In one embodiment, the receive signal module 952 receives a signal
as described above in FIG. 4 at block 402 above. The determine
entry module 954 determines the broadcast log entry as described
above in FIG. 4 at block 404 above. The read data module 956 reads
the data from the entry as described above in FIG. 4 at block 406
above.
[0058] FIG. 10 shows one example of a data processing system 1000,
which may be used with one embodiment of the present invention. For
example, the system 1000 may be implemented including a network
element 100 as shown in FIG. 1. Note that while FIG. 10 illustrates
various components of a computer system, it is not intended to
represent any particular architecture or manner of interconnecting
the components as such details are not germane to the present
invention. It will also be appreciated that network computers and
other data processing systems or other consumer electronic devices,
which have fewer components or perhaps more components, may also be
used with the present invention.
[0059] As shown in FIG. 10, the computer system 1000, which is a
form of a data processing system, includes a bus 1003 which is
coupled to a microprocessor(s) 1005 and a ROM (Read Only Memory)

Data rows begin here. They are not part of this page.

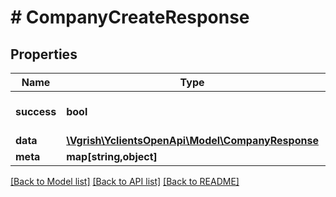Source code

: # # CompanyCreateResponse

## Properties

Name | Type | Description | Notes
------------ | ------------- | ------------- | -------------
**success** | **bool** | Статус успешности выполнения |
**data** | [**\Vgrish\YclientsOpenApi\Model\CompanyResponse**](CompanyResponse.md) |  |
**meta** | **map[string,object]** | Метаданные | [optional]

[[Back to Model list]](../../README.md#models) [[Back to API list]](../../README.md#endpoints) [[Back to README]](../../README.md)
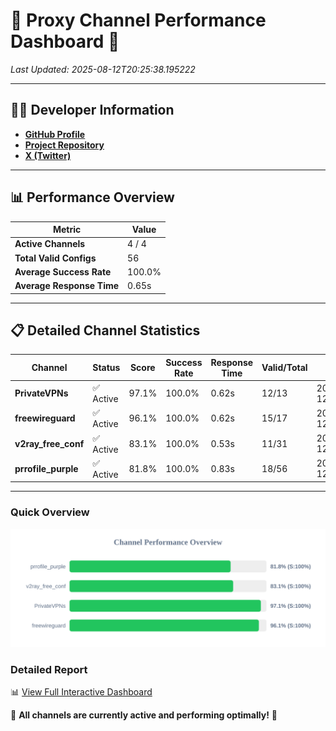 # 🌟 Proxy Channel Performance Dashboard 🌟

_Last Updated: 2025-08-12T20:25:38.195222_

---

## 👩‍💻 Developer Information

- **[GitHub Profile](https://github.com/4n0nymou3)**  
- **[Project Repository](https://github.com/4n0nymou3/multi-proxy-config-fetcher)**  
- **[X (Twitter)](https://x.com/4n0nymou3)**  

---

## 📊 Performance Overview

| Metric                | Value       |
|-----------------------|-------------|
| **Active Channels**   | 4 / 4       |
| **Total Valid Configs** | 56          |
| **Average Success Rate** | 100.0%      |
| **Average Response Time** | 0.65s       |

---

## 📋 Detailed Channel Statistics

| Channel          | Status     | Score  | Success Rate | Response Time | Valid/Total | Last Success               |
|------------------|------------|--------|--------------|---------------|-------------|----------------------------|
| **PrivateVPNs**  | ✅ Active  | 97.1%  | 100.0% | 0.62s         | 12/13       | 2025-08-12T20:25:37.545043 |
| **freewireguard**  | ✅ Active  | 96.1%  | 100.0% | 0.62s         | 15/17       | 2025-08-12T20:25:38.193309 |
| **v2ray_free_conf**  | ✅ Active  | 83.1%  | 100.0% | 0.53s         | 11/31       | 2025-08-12T20:25:36.876495 |
| **prrofile_purple**  | ✅ Active  | 81.8%  | 100.0% | 0.83s         | 18/56       | 2025-08-12T20:25:36.262958 |

---

### Quick Overview
<div align="center">
  <a href="https://raw.githubusercontent.com/nullluser/NullRepo/refs/heads/main/assets/channel_stats_chart.svg">
    <img src="https://raw.githubusercontent.com/nullluser/NullRepo/refs/heads/main/assets/channel_stats_chart.svg" alt="Source Performance Statistics" width="800">
  </a>
</div>

### Detailed Report
📊 [View Full Interactive Dashboard](https://htmlpreview.github.io/?https://github.com/nullluser/NullRepo/blob/main/assets/performance_report.html)

🎉 **All channels are currently active and performing optimally!** 🎉
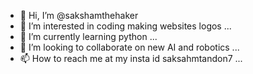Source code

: - 👋 Hi, I’m @sakshamthehaker
- 👀 I’m interested in coding making websites logos  ...
- 🌱 I’m currently learning python ...
- 💞️ I’m looking to collaborate on new AI and robotics  ...
- 📫 How to reach me at my insta id saksahmtandon7 ...

<!---
sakshamthehaker/sakshamthehaker is a ✨ special ✨ repository because its `README.md` (this file) appears on your GitHub profile.
You can click the Preview link to take a look at your changes.
--->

1007 and volatile RAM 1009 and a non-volatile memory 1011. The
microprocessor 1005 may retrieve the instructions from the memories
1007, 1009, 1011 and execute the instructions to perform operations
described above. The bus 1003 interconnects these various
components together and also interconnects these components 1005,
1007, 1009, and 1011 to a display controller and display device
1017 and to peripheral devices such as input/output (I/O) devices
which may be mice, keyboards, modems, network interfaces, printers
and other devices which are well known in the art. In one
embodiment, the system 1000 includes a plurality of network
interfaces of the same or different type (e.g., Ethernet copper
interface, Ethernet fiber interfaces, wireless, and/or other types
of network interfaces). In this embodiment, the system 1000 can
include a forwarding engine to forward network date received on one
interface out another interface.
[0060] Typically, the input/output devices 1015 are coupled to the
system through input/output controllers 1013. The volatile RAM
(Random Access Memory) 1009 is typically implemented as dynamic RAM
(DRAM), which requires power continually in order to refresh or
maintain the data in the memory.
[0061] The mass storage 1011 is typically a magnetic hard drive or
a magnetic optical drive or an optical drive or a DVD RAM or a
flash memory or other types of memory systems, which maintains data
(e.g. large amounts of data) even after power is removed from the
system. Typically, the mass storage 1011 will also be a random
access memory although this is not required. While FIG. 10 shows
that the mass storage 1011 is a local device coupled directly to
the rest of the components in the data processing system, it will
be appreciated that the present invention may utilize a
non-volatile memory which is remote from the system, such as a
network storage device which is coupled to the data processing
system through a network interface such as a modem, an Ethernet
interface or a wireless network. The bus 1003 may include one or
more buses connected to each other through various bridges,
controllers and/or adapters as is well known in the art.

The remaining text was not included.